Je voudrais ajouter un exemple récent : au début du mois de mai, dans le diocèse de Xiamen, a commencé une année spéciale consacrée au catéchisme et aux catéchistes a commencé .Tous ceux qui ont assisté à la messe marquant le début de cette année spéciale ont reçu un exemplaire chinois du Catéchisme de l'Église catholique.
Tout ceci est le signe que même les situations difficiles et douloureuses ont renforcé l'affection des catholiques chinois pour le successeur de Pierre. On l'a également constaté au cours des premiers mois de la pandémie, lorsque la voix et le visage du Pape François sont entrés chaque jour dans les foyers de nombreux catholiques chinois. Les liturgies et les moments de prière célébrés par l'évêque de Rome ont été retransmis en direct à la télévision tous les jours pendant cette période d'épreuve, alors que les villes étaient bloquées et que le peuple de Dieu ne pouvait pas aller à la messe. Des groupes de jeunes catholiques chinois, grâce à leurs compétences numériques, ont réussi à faire parvenir dans les foyers des images des messes du pape, ainsi que des traductions simultanées en chinois de ses homélies.

2) LE PAPE FRANÇOIS ET LA CHINE
Le livre publié est un cadeau qui peut également confirmer et renforcer l'affection particulière qui lie le Pape François aux catholiques chinois et à tous les Chinois. Cette affection a été relatée à de nombreuses reprises par le Pontife lui-même, par exemple dans le message du Pape François aux catholiques chinois et à l'Église universelle le 26 septembre 2018.
Dans ce message, entre autres, le Pape François fait savoir que les catholiques chinois sont quotidiennement présents "dans mes prières" et, au nom de toute l'Église catholique, il exprime sa gratitude et son admiration "pour le don de votre fidélité, de votre constance dans l'épreuve et de votre confiance profondément enracinée dans la Providence de Dieu, même lorsque certains événements se sont révélés particulièrement défavorables et difficiles".
Dans ce message, le pape François rend grâce pour la foi des catholiques chinois, marquée par l'expérience du martyre, répétant que cette foi est le trésor "de l'Église en Chine et de tout le peuple de Dieu en pèlerinage sur la terre".
Et aussi pour les autorités chinoises, à tous les niveaux, le Pape répète que "l'Église en Chine n'est pas étrangère à l'histoire chinoise et ne demande aucun privilège".

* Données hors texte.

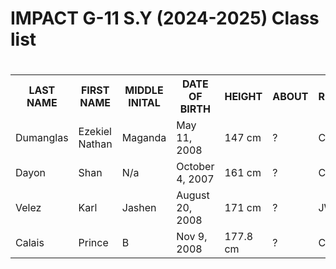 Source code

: <!DOCTYPE html>
<html>
<h1> IMPACT G-11 S.Y (2024-2025) Class list <h1>

<table>

  <tr>
    <th>  LAST NAME  </th>
    <th> FIRST NAME </th>
    <th> MIDDLE INITAL </th>
    <th> DATE OF BIRTH </th>
    <th> HEIGHT </th>
    <th> ABOUT </th>
    <th> RELIGION  </th>
  </tr>
  <tr>
    <td> Dumanglas </td>
    <td> Ezekiel Nathan </td>
    <td> Maganda </td>
    <td> May 11, 2008 </td>
    <td> 147 cm </td>
    <td> ? </td>
    <td> Christian </td>
  </tr>
  <tr>
    <td> Dayon </td>
    <td> Shan </td>
    <td> N/a </td>
    <td> October 4, 2007 </td>
    <td> 161 cm </td>
    <td> ? </td>
    <td> Christian </td>
  </tr>
  <tr>
    <td> Velez </td>
    <td> Karl </td>
    <td> Jashen </td>
    <td> August 20, 2008 </td>
    <td> 171 cm </td>
    <td> ? </td>
    <td> JW </td>
  </tr>
  <tr>
    <td> Calais </td>
    <td> Prince </td>
    <td> B </td>
    <td> Nov 9, 2008 </td>
    <td> 177.8 cm </td>
    <td> ?</td>
    <td> Catholic </td>
  </tr>

<table/>
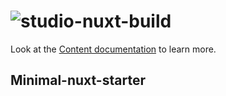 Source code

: # ![studio-nuxt-build](https://github.com/sudo-self/nuxt-studio/actions/workflows/studio.yml/badge.svg)

Look at the [Content documentation](https://content.nuxt.com/) to learn more.

## Minimal-nuxt-starter

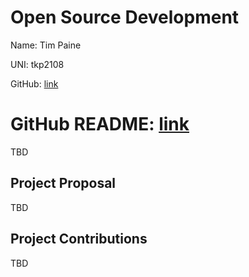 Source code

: # Open Source Development

Name: Tim Paine

UNI: tkp2108

GitHub: [link](https://github.com/timkpaine)

GitHub README: [link](https://github.com/timkpaine/timkpaine/blob/main/README.md)
=======
TBD

## Project Proposal
TBD

## Project Contributions
TBD
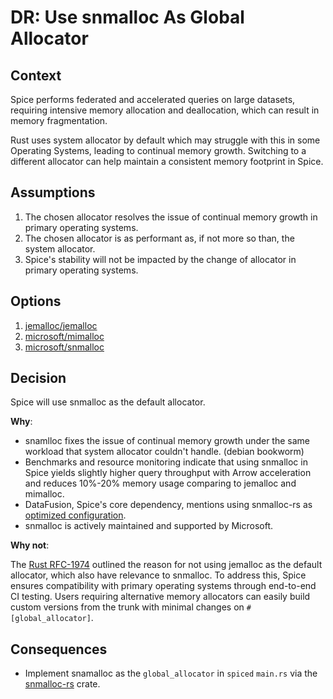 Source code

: # DR: Use snmalloc As Global Allocator

## Context

Spice performs federated and accelerated queries on large datasets, requiring intensive memory allocation and deallocation, which can result in memory fragmentation.

Rust uses system allocator by default which may struggle with this in some Operating Systems, leading to continual memory growth. Switching to a different allocator can help maintain a consistent memory footprint in Spice.

## Assumptions

1. The chosen allocator resolves the issue of continual memory growth in primary operating systems.
2. The chosen allocator is as performant as, if not more so than, the system allocator.
3. Spice's stability will not be impacted by the change of allocator in primary operating systems.

## Options

1. [jemalloc/jemalloc](https://github.com/jemalloc/jemalloc)
2. [microsoft/mimalloc](https://github.com/microsoft/mimalloc)
3. [microsoft/snmalloc](https://github.com/Microsoft/snmalloc)

## Decision

Spice will use snmalloc as the default allocator.

**Why**:

- snamlloc fixes the issue of continual memory growth under the same workload that system allocator couldn't handle. (debian bookworm)
- Benchmarks and resource monitoring indicate that using snmalloc in Spice yields slightly higher query throughput with Arrow acceleration and reduces 10%-20% memory usage comparing to jemalloc and mimalloc.
- DataFusion, Spice's core dependency, mentions using snmalloc-rs as [optimized configuration](https://datafusion.apache.org/user-guide/example-usage.html).
- snmalloc is actively maintained and supported by Microsoft.

**Why not**:

The [Rust RFC-1974](https://rust-lang.github.io/rfcs/1974-global-allocators.html#jemalloc) outlined the reason for not using jemalloc as the default allocator, which also have relevance to snmalloc.
To address this, Spice ensures compatibility with primary operating systems through end-to-end CI testing. Users requiring alternative memory allocators can easily build custom versions from the trunk with minimal changes on `#[global_allocator]`.


## Consequences

- Implement snamalloc as the `global_allocator` in `spiced` `main.rs` via the [snmalloc-rs](https://crates.io/crates/snmalloc-rs) crate.
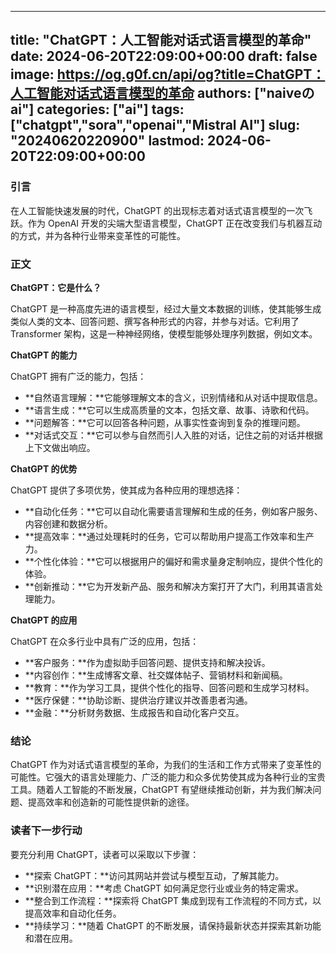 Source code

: 
---
title: "ChatGPT：人工智能对话式语言模型的革命"
date: 2024-06-20T22:09:00+00:00
draft: false
image: https://og.g0f.cn/api/og?title=ChatGPT：人工智能对话式语言模型的革命
authors: ["naiveのai"]
categories: ["ai"]
tags: ["chatgpt","sora","openai","Mistral AI"]
slug: "20240620220900"
lastmod: 2024-06-20T22:09:00+00:00
---
### 引言

在人工智能快速发展的时代，ChatGPT 的出现标志着对话式语言模型的一次飞跃。作为 OpenAI 开发的尖端大型语言模型，ChatGPT 正在改变我们与机器互动的方式，并为各种行业带来变革性的可能性。

### 正文

**ChatGPT：它是什么？**

ChatGPT 是一种高度先进的语言模型，经过大量文本数据的训练，使其能够生成类似人类的文本、回答问题、撰写各种形式的内容，并参与对话。它利用了 Transformer 架构，这是一种神经网络，使模型能够处理序列数据，例如文本。

**ChatGPT 的能力**

ChatGPT 拥有广泛的能力，包括：

- **自然语言理解：**它能够理解文本的含义，识别情绪和从对话中提取信息。
- **语言生成：**它可以生成高质量的文本，包括文章、故事、诗歌和代码。
- **问题解答：**它可以回答各种问题，从事实性查询到复杂的推理问题。
- **对话式交互：**它可以参与自然而引人入胜的对话，记住之前的对话并根据上下文做出响应。

**ChatGPT 的优势**

ChatGPT 提供了多项优势，使其成为各种应用的理想选择：

- **自动化任务：**它可以自动化需要语言理解和生成的任务，例如客户服务、内容创建和数据分析。
- **提高效率：**通过处理耗时的任务，它可以帮助用户提高工作效率和生产力。
- **个性化体验：**它可以根据用户的偏好和需求量身定制响应，提供个性化的体验。
- **创新推动：**它为开发新产品、服务和解决方案打开了大门，利用其语言处理能力。

**ChatGPT 的应用**

ChatGPT 在众多行业中具有广泛的应用，包括：

- **客户服务：**作为虚拟助手回答问题、提供支持和解决投诉。
- **内容创作：**生成博客文章、社交媒体帖子、营销材料和新闻稿。
- **教育：**作为学习工具，提供个性化的指导、回答问题和生成学习材料。
- **医疗保健：**协助诊断、提供治疗建议并改善患者沟通。
- **金融：**分析财务数据、生成报告和自动化客户交互。

### 结论

ChatGPT 作为对话式语言模型的革命，为我们的生活和工作方式带来了变革性的可能性。它强大的语言处理能力、广泛的能力和众多优势使其成为各种行业的宝贵工具。随着人工智能的不断发展，ChatGPT 有望继续推动创新，并为我们解决问题、提高效率和创造新的可能性提供新的途径。

### 读者下一步行动

要充分利用 ChatGPT，读者可以采取以下步骤：

- **探索 ChatGPT：**访问其网站并尝试与模型互动，了解其能力。
- **识别潜在应用：**考虑 ChatGPT 如何满足您行业或业务的特定需求。
- **整合到工作流程：**探索将 ChatGPT 集成到现有工作流程的不同方式，以提高效率和自动化任务。
- **持续学习：**随着 ChatGPT 的不断发展，请保持最新状态并探索其新功能和潜在应用。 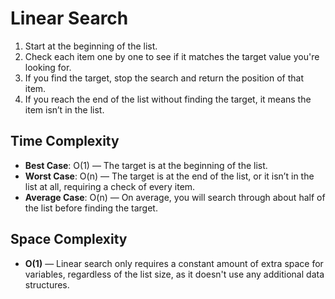 # Linear Search

1. Start at the beginning of the list.
2. Check each item one by one to see if it matches the target value you're looking for.
3. If you find the target, stop the search and return the position of that item.
4. If you reach the end of the list without finding the target, it means the item isn’t in the list.

## Time Complexity
- **Best Case**: O(1) — The target is at the beginning of the list.
- **Worst Case**: O(n) — The target is at the end of the list, or it isn’t in the list at all, requiring a check of every item.
- **Average Case**: O(n) — On average, you will search through about half of the list before finding the target.

## Space Complexity
- **O(1)** — Linear search only requires a constant amount of extra space for variables, regardless of the list size, as it doesn't use any additional data structures.
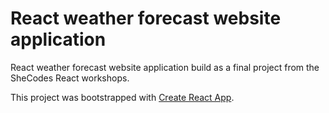 # React weather forecast website application

React weather forecast website application build as a final project from the SheCodes React workshops.

This project was bootstrapped with [Create React App](https://github.com/facebook/create-react-app).
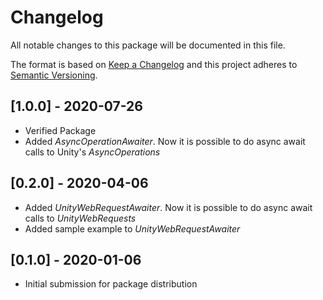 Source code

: # Changelog
All notable changes to this package will be documented in this file.

The format is based on [Keep a Changelog](http://keepachangelog.com/en/1.0.0/)
and this project adheres to [Semantic Versioning](http://semver.org/spec/v2.0.0.html).

## [1.0.0] - 2020-07-26

- Verified Package
- Added *AsyncOperationAwaiter*. Now it is possible to do async await calls to Unity's *AsyncOperations*

## [0.2.0] - 2020-04-06

- Added *UnityWebRequestAwaiter*. Now it is possible to do async await calls to *UnityWebRequests*
- Added sample example to *UnityWebRequestAwaiter*

## [0.1.0] - 2020-01-06

- Initial submission for package distribution
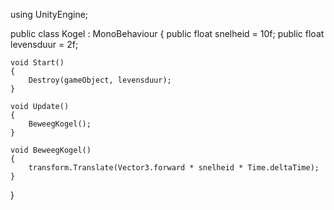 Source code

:using UnityEngine;

public class Kogel : MonoBehaviour
{
    public float snelheid = 10f;
    public float levensduur = 2f;

    void Start()
    {
        Destroy(gameObject, levensduur);
    }

    void Update()
    {
        BeweegKogel();
    }

    void BeweegKogel()
    {
        transform.Translate(Vector3.forward * snelheid * Time.deltaTime);
    }
}

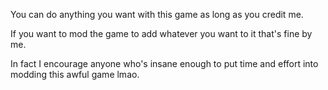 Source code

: You can do anything you want with this game as long as you credit me.

If you want to mod the game to add whatever you want to it that's fine by me.

In fact I encourage anyone who's insane enough to put time and effort into
modding this awful game lmao.
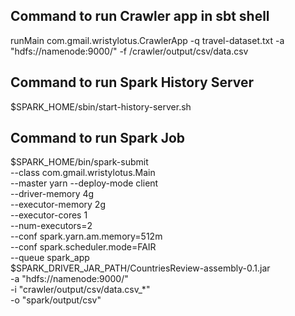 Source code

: ## Command to run Crawler app in sbt shell

runMain com.gmail.wristylotus.CrawlerApp -q travel-dataset.txt -a "hdfs://namenode:9000/" -f /crawler/output/csv/data.csv

## Command to run Spark History Server

$SPARK_HOME/sbin/start-history-server.sh

## Command to run Spark Job

$SPARK_HOME/bin/spark-submit \
    --class com.gmail.wristylotus.Main \
    --master yarn --deploy-mode client \
    --driver-memory 4g \
    --executor-memory 2g \
    --executor-cores 1 \
    --num-executors=2 \
    --conf spark.yarn.am.memory=512m \
    --conf spark.scheduler.mode=FAIR \
    --queue spark_app \
    $SPARK_DRIVER_JAR_PATH/CountriesReview-assembly-0.1.jar \
    -a "hdfs://namenode:9000/" \
    -i "crawler/output/csv/data.csv_*" \
    -o "spark/output/csv" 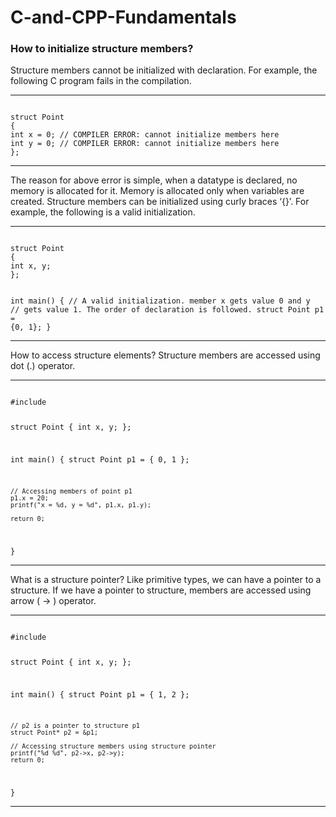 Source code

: # C-and-CPP-Fundamentals

<h3>How to initialize structure members?</h3>
Structure members cannot be initialized with declaration. For example, the following C program fails in the compilation.
<hr>
<code>
struct Point
{
int x = 0; // COMPILER ERROR: cannot initialize members here
int y = 0; // COMPILER ERROR: cannot initialize members here
};
</code>
<hr>

The reason for above error is simple, when a datatype is declared, no memory is allocated for it. Memory is allocated only when variables are created.
Structure members can be initialized using curly braces ‘{}’. For example, the following is a valid initialization.
<hr>
<code>
struct Point
{
int x, y;
};

int main()
{
// A valid initialization. member x gets value 0 and y
// gets value 1. The order of declaration is followed.
struct Point p1 = {0, 1};
}
</code>
<hr>

How to access structure elements? 
Structure members are accessed using dot (.) operator.
<hr>
<code>
#include <stdio.h>

struct Point {
	int x, y;
};

int main()
{
	struct Point p1 = { 0, 1 };

	// Accessing members of point p1
	p1.x = 20;
	printf("x = %d, y = %d", p1.x, p1.y);

	return 0;
}
</code>
<hr>
What is a structure pointer? 
Like primitive types, we can have a pointer to a structure. If we have a pointer to structure, members are accessed using arrow ( -> ) operator.
<hr>
<code>
#include <stdio.h>

struct Point {
	int x, y;
};

int main()
{
	struct Point p1 = { 1, 2 };

	// p2 is a pointer to structure p1
	struct Point* p2 = &p1;

	// Accessing structure members using structure pointer
	printf("%d %d", p2->x, p2->y);
	return 0;
}
</code>
<hr>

3) LE MAGISTÈRE DU PAPE FRANÇOIS ET LES VOIES EMPRUNTÉES PAR LE CATHOLICISME CHINOIS
Un autre élément rend le livre de Civiltà Cattolica digne d'un intérêt particulier pour les catholiques chinois, et aussi pour beaucoup de leurs compatriotes qui ne sont pas chrétiens. Avec son magistère ordinaire, le Pape François indique les sources et les trésors de la foi, fait des suggestions pastorales et spirituelles et offre des paroles de sagesse, même face aux problèmes, aux épreuves et aux souffrances qui affectent toute la famille humaine. Tout cela trouve une grande résonance dans la condition actuelle des catholiques chinois. Et de nombreux problèmes abordés par le Pape François dans son magistère social touchent également la vie concrète de leurs compatriotes, qui partagent avec eux les attentes et les préoccupations de la société chinoise.
Un bref excursus à ce sujet peut être fait en se référant aux documents individuels.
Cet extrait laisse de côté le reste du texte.